What to do>
Your answer should be one number: how many lines below hold the word "communities".

Supplied data>
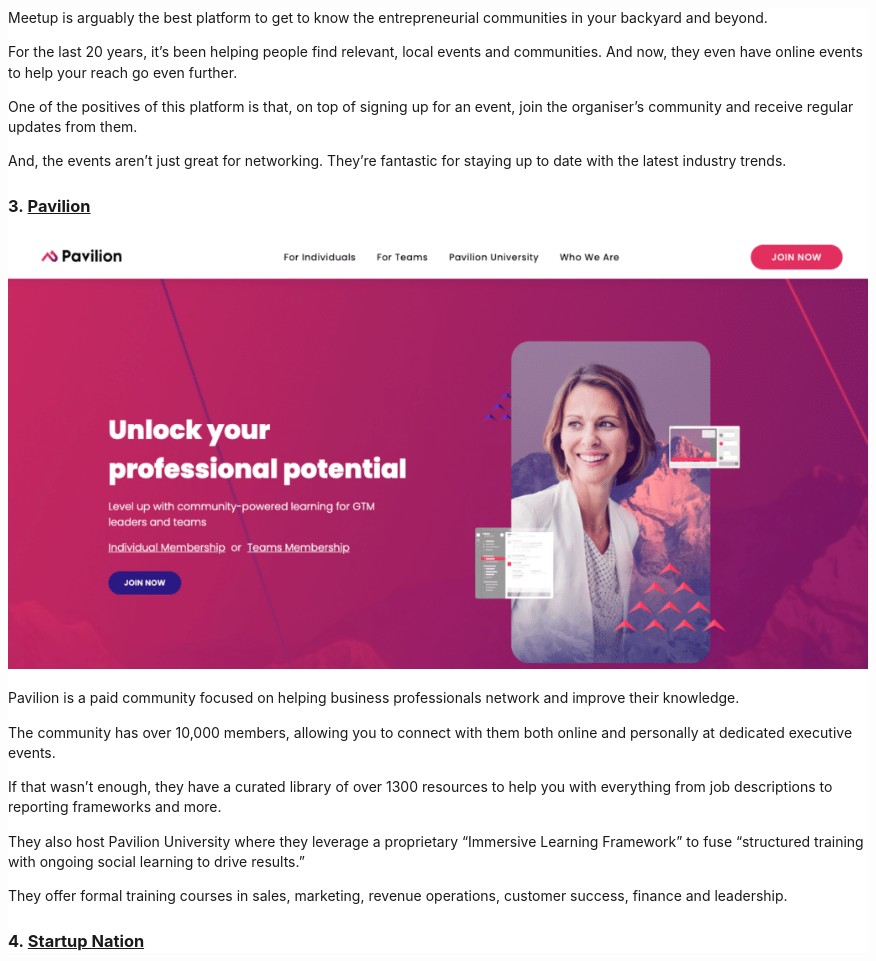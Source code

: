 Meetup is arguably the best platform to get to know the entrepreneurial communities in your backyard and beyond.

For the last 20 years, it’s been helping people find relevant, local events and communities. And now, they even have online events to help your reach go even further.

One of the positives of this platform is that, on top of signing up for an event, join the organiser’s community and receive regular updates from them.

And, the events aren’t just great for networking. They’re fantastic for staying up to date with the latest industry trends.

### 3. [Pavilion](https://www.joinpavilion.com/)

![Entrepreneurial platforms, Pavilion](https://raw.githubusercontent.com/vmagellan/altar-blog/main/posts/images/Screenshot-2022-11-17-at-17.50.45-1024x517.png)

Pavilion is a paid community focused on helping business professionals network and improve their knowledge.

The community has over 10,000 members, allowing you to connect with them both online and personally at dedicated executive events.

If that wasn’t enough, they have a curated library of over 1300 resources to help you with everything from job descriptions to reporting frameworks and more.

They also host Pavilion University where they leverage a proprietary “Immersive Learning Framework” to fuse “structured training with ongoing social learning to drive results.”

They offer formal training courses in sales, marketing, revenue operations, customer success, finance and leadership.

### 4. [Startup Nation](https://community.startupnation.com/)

* * *

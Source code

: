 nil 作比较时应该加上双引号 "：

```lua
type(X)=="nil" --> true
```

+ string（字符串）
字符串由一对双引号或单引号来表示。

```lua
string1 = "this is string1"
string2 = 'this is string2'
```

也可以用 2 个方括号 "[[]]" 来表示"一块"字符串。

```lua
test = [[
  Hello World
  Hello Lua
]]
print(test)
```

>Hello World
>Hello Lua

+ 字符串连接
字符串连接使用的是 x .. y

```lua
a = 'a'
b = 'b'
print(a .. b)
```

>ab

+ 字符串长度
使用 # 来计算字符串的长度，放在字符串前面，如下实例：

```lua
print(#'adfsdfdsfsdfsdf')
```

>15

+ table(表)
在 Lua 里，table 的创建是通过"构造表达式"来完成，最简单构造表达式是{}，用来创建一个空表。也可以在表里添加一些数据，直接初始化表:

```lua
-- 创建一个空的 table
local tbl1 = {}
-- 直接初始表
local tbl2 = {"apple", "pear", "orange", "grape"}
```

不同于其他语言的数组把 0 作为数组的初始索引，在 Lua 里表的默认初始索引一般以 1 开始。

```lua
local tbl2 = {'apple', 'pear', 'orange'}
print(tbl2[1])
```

Task result>
2